Sir Aubrey de Vere, in his little-known poem Mary Tudor, struck a right chord, in putting into the mouth of the unhappy Queen the words:—
Vampyre Calumny
Shall prey on my remains. My name shall last
To fright the children of the race I love.
But the real Mary was perhaps a truer prophet, when she foresaw the dawn of a better day, and chose for her motto the device—
Veritas temporis filia.
FOOTNOTES:
[708] Boswell’s Life of Samuel Johnson, LL.D., vol. v., p. 156.

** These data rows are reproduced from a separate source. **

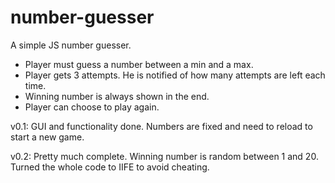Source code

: # number-guesser
A simple JS number guesser.

- Player must guess a number between a min and a max.
- Player gets 3 attempts. He is notified of how many attempts are left each time.
- Winning number is always shown in the end.
- Player can choose to play again.

v0.1: GUI and functionality done. Numbers are fixed and need to reload to start a new game.

v0.2: Pretty much complete. Winning number is random between 1 and 20. Turned the whole code to IIFE to avoid cheating.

[709] Peter Frarin of Antwerp, Master of Arts, and Bachelor of both laws, writing in the next reign says enthusiastically: “I could declare unto you how the traitorous gospellers of England gathered a main host against their most virtuous lady Queen Marie, the rare treasure, the peerless jewel, the most perfect pattern and example of our days. How they shot arrows and darts against her court gates, conspired her death, devised to poison and kill her with a dagg at one time, with a privy dagger at another time, reviled her, called her bastard, butcher; printed seditious books against her, wherein they railed at her like hell-hounds, and named her traitorous Marie, mischievous Marie” (An oration against the unlawful insurrection of the Protestants of our time under Pretence to reform Religion, Louvain, 1565).